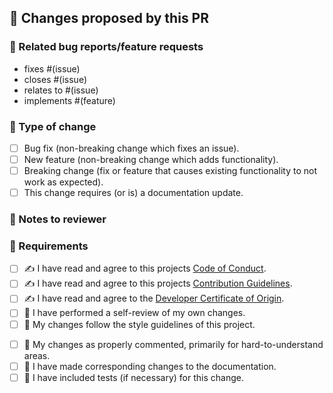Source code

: <!--
  🙏 Thanks for submitting a pull request to autodelete-docker! Please make sure to read our
  Contributing Guidelines, and Code of Conduct.

  ❌ You can remove any sections of this template that are not applicable to your PR.
-->

## 🚀 Changes proposed by this PR

<!-- REQUIRED:
  Please include a summary of the change and which issue is fixed, or what feature is
  implemented. Include relevant motivation and context.
-->


### 🔗 Related bug reports/feature requests

<!--
  Does this PR relate to any bug reports and/or feature requests? Some examples:
  ❌ Remove section if there are no existing requests and/or issues.
-->
- fixes #(issue)
- closes #(issue)
- relates to #(issue)
- implements #(feature)

### 🧰 Type of change

<!-- REQUIRED: Please mark which one applies to this change, ❌ remove the others. -->
- [ ] Bug fix (non-breaking change which fixes an issue).
- [ ] New feature (non-breaking change which adds functionality).
- [ ] Breaking change (fix or feature that causes existing functionality to not work as expected).
- [ ] This change requires (or is) a documentation update.

### 📝 Notes to reviewer

<!--
  If needed, leave any special pointers for reviewing or testing your PR. If necessary,
  include things like screenshots (where beneficial), to help demonstrate the changes.
-->

### 🤝 Requirements

- [ ] ✍ I have read and agree to this projects [Code of Conduct](../../blob/master/.github/CODE_OF_CONDUCT.md).
- [ ] ✍ I have read and agree to this projects [Contribution Guidelines](../../blob/master/.github/CONTRIBUTING.md).
- [ ] ✍ I have read and agree to the [Developer Certificate of Origin](https://developercertificate.org/).
- [ ] 🔎 I have performed a self-review of my own changes.
- [ ] 🎨 My changes follow the style guidelines of this project.
<!-- Include the below if this is a code change, if just documentation, ❌ remove this section. -->
- [ ] 💬 My changes as properly commented, primarily for hard-to-understand areas.
- [ ] 📝 I have made corresponding changes to the documentation.
- [ ] 🧪 I have included tests (if necessary) for this change.
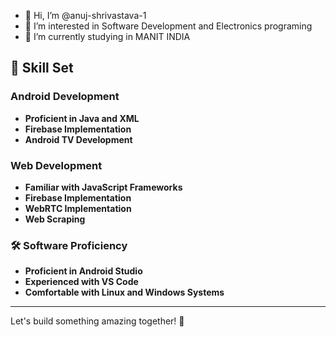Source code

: - 👋 Hi, I’m @anuj-shrivastava-1
- 👀 I’m interested in Software Development and Electronics programing
- 🌱 I’m currently studying in MANIT INDIA

## 🚀 Skill Set

### Android Development
- **Proficient in Java and XML**
- **Firebase Implementation**
- **Android TV Development**

### Web Development
- **Familiar with JavaScript Frameworks**
- **Firebase Implementation**
- **WebRTC Implementation**
- **Web Scraping**

### 🛠 Software Proficiency
- **Proficient in Android Studio**
- **Experienced with VS Code**
- **Comfortable with Linux and Windows Systems**

---

Let's build something amazing together! 🌟
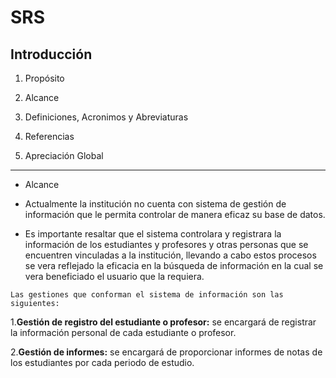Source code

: # SRS

## Introducción

1. Propósito

2. Alcance

3. Definiciones, Acronimos y Abreviaturas

4. Referencias

5. Apreciación Global

***

* Alcance


* Actualmente la institución no cuenta con sistema de gestión de información que le permita controlar de manera eficaz su base de datos.

* Es importante resaltar que el sistema controlara y registrara la información de los estudiantes y profesores y otras personas que se encuentren vinculadas a la institución, llevando a cabo estos procesos se vera reflejado la eficacia en la búsqueda de información en la cual se vera beneficiado el usuario que la requiera.

`Las gestiones que conforman el sistema de información son las siguientes:`

1.**Gestión de registro del estudiante o profesor:** se encargará de registrar la información personal de cada estudiante o profesor.

2.**Gestión de informes:** se encargará de proporcionar informes de notas de los estudiantes por cada periodo de estudio.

======

▸ Work instructions
Where the data above reaches the line holding "- fixes #(issue)", begin printing, and stop after the line holding "- [ ] New feature". Each line must be reproduced exactly, with nothing else added.

▸ Written solution
- fixes #(issue)
- closes #(issue)
- relates to #(issue)
- implements #(feature)

### 🧰 Type of change

<!-- REQUIRED: Please mark which one applies to this change, ❌ remove the others. -->
- [ ] Bug fix (non-breaking change which fixes an issue).
- [ ] New feature (non-breaking change which adds functionality).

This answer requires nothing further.